The images are therefore analyzed as single-channel, grayscale images. Rather than providing 3-channel RGB data, a single channel is being processed, thereby reducing processing requirements and DDR bandwidth. However, analyzing single-channel (for example, grayscale) images implies that the neural network models are also trained on such data, whereas typical models are trained for 3-channel RGB. TIDL is fully capable of processing an arbitrary number of input channels and resolutions.

Deep Learning for Driver Monitoring

Driver monitoring must determine when the driver is or is not attentive to the road. This can nominally be identified as fatigue or distractions. In both cases, the driver’s head position, gaze and eyes are of primary interest. Eye and eyelid movements occur rapidly, so analysis must be at an appropriate frame rate, often around 30 FPS. Local regulatory standards like Euro NCAP can alter this requirement. Simpler DMS systems can use head-pose only, but this is unable to handle difficult lizard type scenarios, in which the driver’s head position points toward the road but the eyes are looking elsewhere, such as a cell phone.
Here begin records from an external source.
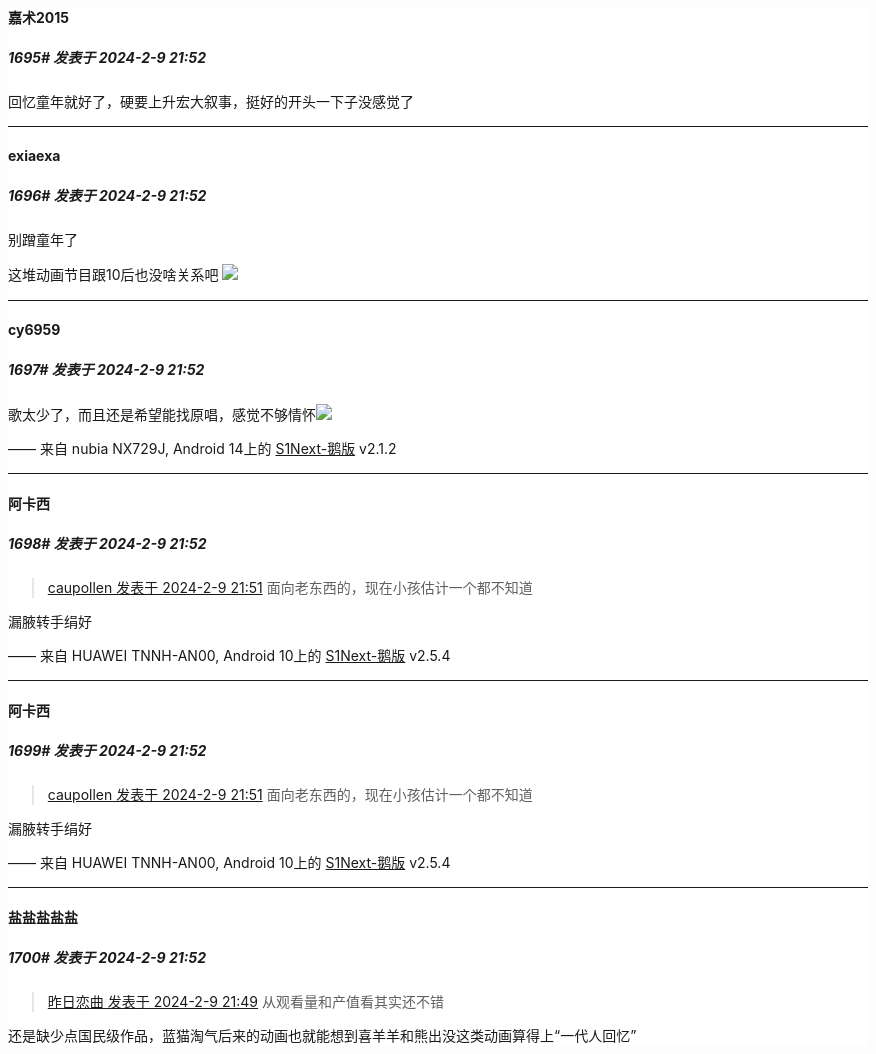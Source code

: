 ####  嘉术2015  
##### 1695#       发表于 2024-2-9 21:52

回忆童年就好了，硬要上升宏大叙事，挺好的开头一下子没感觉了

*****

####  exiaexa  
##### 1696#       发表于 2024-2-9 21:52

别蹭童年了

这堆动画节目跟10后也没啥关系吧
<img src="https://static.saraba1st.com/image/smiley/face2017/067.png" referrerpolicy="no-referrer">

*****

####  cy6959  
##### 1697#       发表于 2024-2-9 21:52

歌太少了，而且还是希望能找原唱，感觉不够情怀<img src="https://static.saraba1st.com/image/smiley/face2017/001.png" referrerpolicy="no-referrer">

—— 来自 nubia NX729J, Android 14上的 [S1Next-鹅版](https://github.com/ykrank/S1-Next/releases) v2.1.2

*****

####  阿卡西  
##### 1698#       发表于 2024-2-9 21:52

<blockquote><a href="httphttps://bbs.saraba1st.com/2b/forum.php?mod=redirect&amp;goto=findpost&amp;pid=63927660&amp;ptid=2171355" target="_blank">caupollen 发表于 2024-2-9 21:51</a>
面向老东西的，现在小孩估计一个都不知道</blockquote>
漏腋转手绢好

—— 来自 HUAWEI TNNH-AN00, Android 10上的 [S1Next-鹅版](https://github.com/ykrank/S1-Next/releases) v2.5.4

*****

####  阿卡西  
##### 1699#       发表于 2024-2-9 21:52

<blockquote><a href="httphttps://bbs.saraba1st.com/2b/forum.php?mod=redirect&amp;goto=findpost&amp;pid=63927660&amp;ptid=2171355" target="_blank">caupollen 发表于 2024-2-9 21:51</a>
面向老东西的，现在小孩估计一个都不知道</blockquote>
漏腋转手绢好

—— 来自 HUAWEI TNNH-AN00, Android 10上的 [S1Next-鹅版](https://github.com/ykrank/S1-Next/releases) v2.5.4

*****

####  盐盐盐盐盐  
##### 1700#       发表于 2024-2-9 21:52

<blockquote><a href="httphttps://bbs.saraba1st.com/2b/forum.php?mod=redirect&amp;goto=findpost&amp;pid=63927571&amp;ptid=2171355" target="_blank">昨日恋曲 发表于 2024-2-9 21:49</a>
 从观看量和产值看其实还不错</blockquote>
还是缺少点国民级作品，蓝猫淘气后来的动画也就能想到喜羊羊和熊出没这类动画算得上“一代人回忆”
A typical flow for DMS can look like the following in Figure 4-4. Please note there are several viable approaches and techniques. For example, some systems use head-pose detection instead of gaze detection to determine driver distractedness.

 Driver Monitoring Image Analysis FlowFigure 4-4 Driver Monitoring Image Analysis Flow

The deep learning models provide information about the driver’s attentiveness. However, some degree of postprocessing across frames is required. For example, a single frame showing closed-eyes can be a blink, but several in a row can indicate drowsiness or microsleep. Similarly, looking away from the road in front of the vehicle can indicate distraction or be a necessary driving activity, like looking in the direction of an upcoming turn. In this way, deep learning algorithms for DMS must provide sufficiently high frame rate to enable such tracking from across multiple frames.
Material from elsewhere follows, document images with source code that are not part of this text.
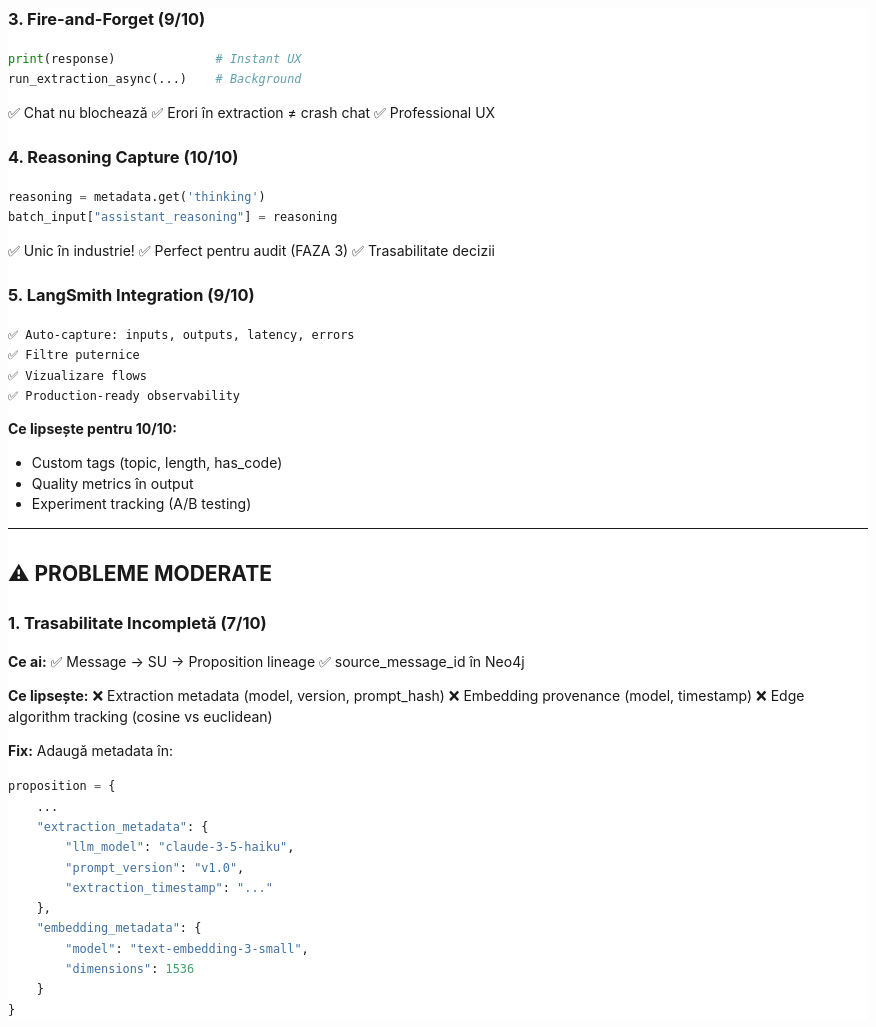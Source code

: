 ### 3. Fire-and-Forget (9/10)
```python
print(response)              # Instant UX
run_extraction_async(...)    # Background
```
✅ Chat nu blochează
✅ Erori în extraction ≠ crash chat
✅ Professional UX

### 4. Reasoning Capture (10/10)
```python
reasoning = metadata.get('thinking')
batch_input["assistant_reasoning"] = reasoning
```
✅ Unic în industrie!
✅ Perfect pentru audit (FAZA 3)
✅ Trasabilitate decizii

### 5. LangSmith Integration (9/10)
```
✅ Auto-capture: inputs, outputs, latency, errors
✅ Filtre puternice
✅ Vizualizare flows
✅ Production-ready observability
```

**Ce lipsește pentru 10/10:**
- Custom tags (topic, length, has_code)
- Quality metrics în output
- Experiment tracking (A/B testing)

---

## ⚠️ PROBLEME MODERATE

### 1. Trasabilitate Incompletă (7/10)

**Ce ai:**
✅ Message → SU → Proposition lineage
✅ source_message_id în Neo4j

**Ce lipsește:**
❌ Extraction metadata (model, version, prompt_hash)
❌ Embedding provenance (model, timestamp)
❌ Edge algorithm tracking (cosine vs euclidean)

**Fix:** Adaugă metadata în:
```python
proposition = {
    ...
    "extraction_metadata": {
        "llm_model": "claude-3-5-haiku",
        "prompt_version": "v1.0",
        "extraction_timestamp": "..."
    },
    "embedding_metadata": {
        "model": "text-embedding-3-small",
        "dimensions": 1536
    }
}
```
Deep Learning for Occupancy Monitoring

Occupancy monitoring collects information about which seats are occupied within the vehicle and how seatbelts are being utilized. This changes less quickly than a driver’s head position and eye movements, so the frame rate requirements are lower; 1 to 5 FPS are acceptable in most circumstances. However, the region of interest is larger, typically the entire vehicle’s interior as opposed to the driver’s seat only. Therefore, models must run at higher resolution and have higher processing requirements. OMS are responsible for checking which seats are occupied, if seatbelts are used correctly, and how airbags must be deployed in case of a crash.
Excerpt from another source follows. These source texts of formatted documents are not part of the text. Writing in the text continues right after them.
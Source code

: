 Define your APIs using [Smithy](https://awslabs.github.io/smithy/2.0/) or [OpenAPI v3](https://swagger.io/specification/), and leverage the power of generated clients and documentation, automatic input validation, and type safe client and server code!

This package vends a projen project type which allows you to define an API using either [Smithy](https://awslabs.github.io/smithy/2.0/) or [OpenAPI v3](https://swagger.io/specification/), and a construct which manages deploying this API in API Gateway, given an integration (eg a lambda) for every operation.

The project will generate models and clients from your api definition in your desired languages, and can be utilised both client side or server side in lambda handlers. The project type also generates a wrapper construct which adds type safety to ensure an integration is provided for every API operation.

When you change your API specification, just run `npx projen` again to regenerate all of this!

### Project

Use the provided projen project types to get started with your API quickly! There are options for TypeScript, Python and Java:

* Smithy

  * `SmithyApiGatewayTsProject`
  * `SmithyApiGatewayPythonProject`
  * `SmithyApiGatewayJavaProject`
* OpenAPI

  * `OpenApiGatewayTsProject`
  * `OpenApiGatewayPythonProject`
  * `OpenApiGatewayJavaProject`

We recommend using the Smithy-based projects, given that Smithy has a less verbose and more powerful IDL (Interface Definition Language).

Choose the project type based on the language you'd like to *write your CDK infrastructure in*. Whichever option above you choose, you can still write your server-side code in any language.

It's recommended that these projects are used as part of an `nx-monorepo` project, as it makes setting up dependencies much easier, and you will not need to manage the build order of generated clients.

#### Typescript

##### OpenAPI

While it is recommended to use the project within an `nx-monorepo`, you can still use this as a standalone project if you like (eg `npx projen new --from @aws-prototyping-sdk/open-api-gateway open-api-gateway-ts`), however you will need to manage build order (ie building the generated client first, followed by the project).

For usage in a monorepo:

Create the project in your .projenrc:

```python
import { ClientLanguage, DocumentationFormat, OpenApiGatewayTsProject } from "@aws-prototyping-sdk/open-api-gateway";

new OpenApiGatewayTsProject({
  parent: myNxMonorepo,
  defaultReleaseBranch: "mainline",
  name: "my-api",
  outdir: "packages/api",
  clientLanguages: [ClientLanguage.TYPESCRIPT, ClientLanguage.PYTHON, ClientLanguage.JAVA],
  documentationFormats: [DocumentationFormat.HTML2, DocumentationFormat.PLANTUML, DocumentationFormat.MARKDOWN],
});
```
An example data flow for occupancy monitoring is shown in Figure 4-5. A single image can be processed by multiple stages of neural networks to determine how many passengers are present, how the passengers are positioned, and how this affects airbag deployments.

 Occupancy Monitoring Image Analysis
                    FlowFigure 4-5 Occupancy Monitoring Image Analysis Flow

Operating Multiple Models with TIDL

TIDL allows multiple deep learning models to be loaded at the same time. So long as the models’ weights and configurations fit into the available persistent DDR space, the application can initialize and run multiple models in any order. No special handling is required for concurrent calls to TIDL.

Several of the models described in this report have different frame rate requirements and different levels of complexity. TIDL enables prioritization and preemption of models to fit such applications. For example, the DMS models, which require high frame rate, can be run at a higher priority to make sure the models run quickly enough with respect to the inter-frame latency. Then OMS models, which have lower FPS requirement and can be larger, can run at lower priority to take advantage of unused cycles between DMS frames. Developers need to analyze the runtime latencies of the models and make sure there is sufficient headroom to run each model at the required frame rate and within a latency bound.